## Source data
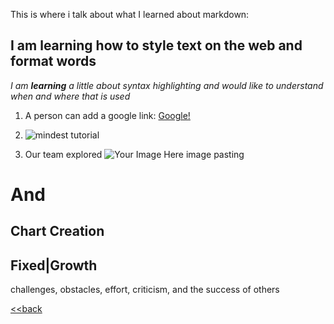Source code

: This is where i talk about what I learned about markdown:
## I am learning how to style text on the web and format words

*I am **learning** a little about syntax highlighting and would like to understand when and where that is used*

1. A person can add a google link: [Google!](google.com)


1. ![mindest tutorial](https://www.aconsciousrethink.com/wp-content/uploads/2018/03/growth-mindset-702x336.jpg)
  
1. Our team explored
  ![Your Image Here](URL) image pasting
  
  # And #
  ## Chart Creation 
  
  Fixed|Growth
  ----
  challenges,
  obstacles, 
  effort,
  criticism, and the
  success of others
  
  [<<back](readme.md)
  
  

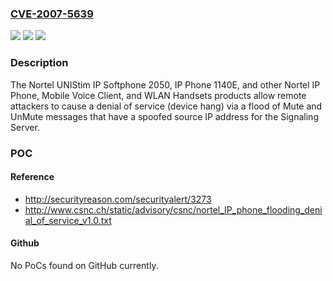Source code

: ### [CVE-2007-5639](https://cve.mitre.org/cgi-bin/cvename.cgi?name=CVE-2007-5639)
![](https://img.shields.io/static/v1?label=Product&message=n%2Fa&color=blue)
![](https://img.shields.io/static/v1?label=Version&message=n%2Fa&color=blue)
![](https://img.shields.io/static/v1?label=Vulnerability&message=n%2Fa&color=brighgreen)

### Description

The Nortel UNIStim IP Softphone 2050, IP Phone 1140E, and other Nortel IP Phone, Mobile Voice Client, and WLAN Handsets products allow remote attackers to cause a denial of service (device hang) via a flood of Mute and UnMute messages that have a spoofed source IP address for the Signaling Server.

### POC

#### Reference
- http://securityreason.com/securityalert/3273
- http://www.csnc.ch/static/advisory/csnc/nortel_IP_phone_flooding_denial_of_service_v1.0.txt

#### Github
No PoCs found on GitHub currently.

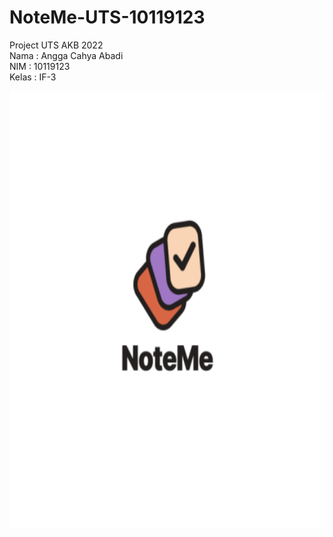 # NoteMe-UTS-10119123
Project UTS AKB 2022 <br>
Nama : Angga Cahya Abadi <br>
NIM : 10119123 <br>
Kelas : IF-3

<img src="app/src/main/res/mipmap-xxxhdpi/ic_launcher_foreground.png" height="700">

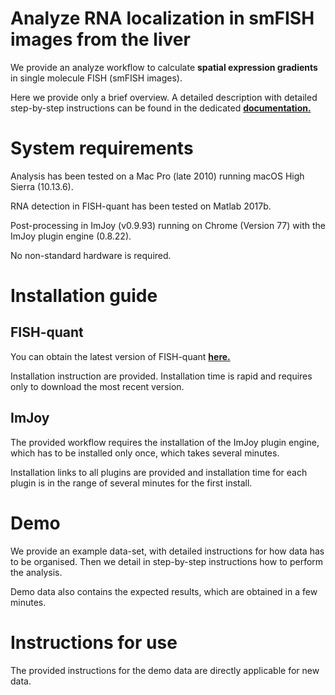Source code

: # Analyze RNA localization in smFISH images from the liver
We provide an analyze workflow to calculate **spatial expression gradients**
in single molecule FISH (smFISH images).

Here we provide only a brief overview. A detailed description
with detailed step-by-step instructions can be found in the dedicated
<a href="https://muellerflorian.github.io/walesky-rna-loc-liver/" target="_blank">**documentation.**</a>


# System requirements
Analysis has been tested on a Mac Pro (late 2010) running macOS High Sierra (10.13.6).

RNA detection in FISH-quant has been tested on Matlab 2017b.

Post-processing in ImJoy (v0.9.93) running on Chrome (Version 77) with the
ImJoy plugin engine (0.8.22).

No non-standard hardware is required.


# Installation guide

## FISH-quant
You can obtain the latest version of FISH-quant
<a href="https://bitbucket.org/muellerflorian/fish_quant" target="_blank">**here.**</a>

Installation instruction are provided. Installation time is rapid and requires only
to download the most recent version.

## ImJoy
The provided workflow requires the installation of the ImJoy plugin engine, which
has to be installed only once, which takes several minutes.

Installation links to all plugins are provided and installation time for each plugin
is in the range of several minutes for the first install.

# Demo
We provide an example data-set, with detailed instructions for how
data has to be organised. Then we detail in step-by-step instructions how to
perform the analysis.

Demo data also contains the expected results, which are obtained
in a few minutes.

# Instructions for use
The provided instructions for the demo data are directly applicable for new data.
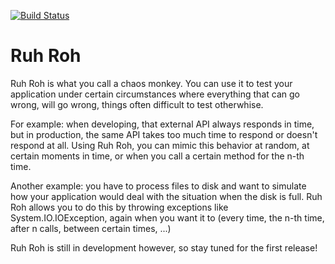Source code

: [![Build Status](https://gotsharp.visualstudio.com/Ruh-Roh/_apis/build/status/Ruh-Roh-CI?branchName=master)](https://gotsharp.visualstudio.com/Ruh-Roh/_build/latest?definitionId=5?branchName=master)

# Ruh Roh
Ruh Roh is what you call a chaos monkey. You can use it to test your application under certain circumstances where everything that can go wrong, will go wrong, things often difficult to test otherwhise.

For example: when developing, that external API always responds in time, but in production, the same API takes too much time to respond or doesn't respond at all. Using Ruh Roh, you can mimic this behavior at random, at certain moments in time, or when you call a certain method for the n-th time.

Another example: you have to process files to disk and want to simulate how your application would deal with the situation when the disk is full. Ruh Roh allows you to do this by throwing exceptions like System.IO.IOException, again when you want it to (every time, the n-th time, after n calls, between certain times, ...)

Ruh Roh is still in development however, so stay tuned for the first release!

## How to complete this task
Only the lines above starting with the line with "We provide an example" and going on through the line with "Ruh Roh is what" belong in the answer; repeat them exactly, minus any picture.

## Reply to the task
We provide an example data-set, with detailed instructions for how
data has to be organised. Then we detail in step-by-step instructions how to
perform the analysis.

Demo data also contains the expected results, which are obtained
in a few minutes.

# Instructions for use
The provided instructions for the demo data are directly applicable for new data.
Source code

: [![Build Status](https://gotsharp.visualstudio.com/Ruh-Roh/_apis/build/status/Ruh-Roh-CI?branchName=master)](https://gotsharp.visualstudio.com/Ruh-Roh/_build/latest?definitionId=5?branchName=master)

# Ruh Roh
Ruh Roh is what you call a chaos monkey. You can use it to test your application under certain circumstances where everything that can go wrong, will go wrong, things often difficult to test otherwhise.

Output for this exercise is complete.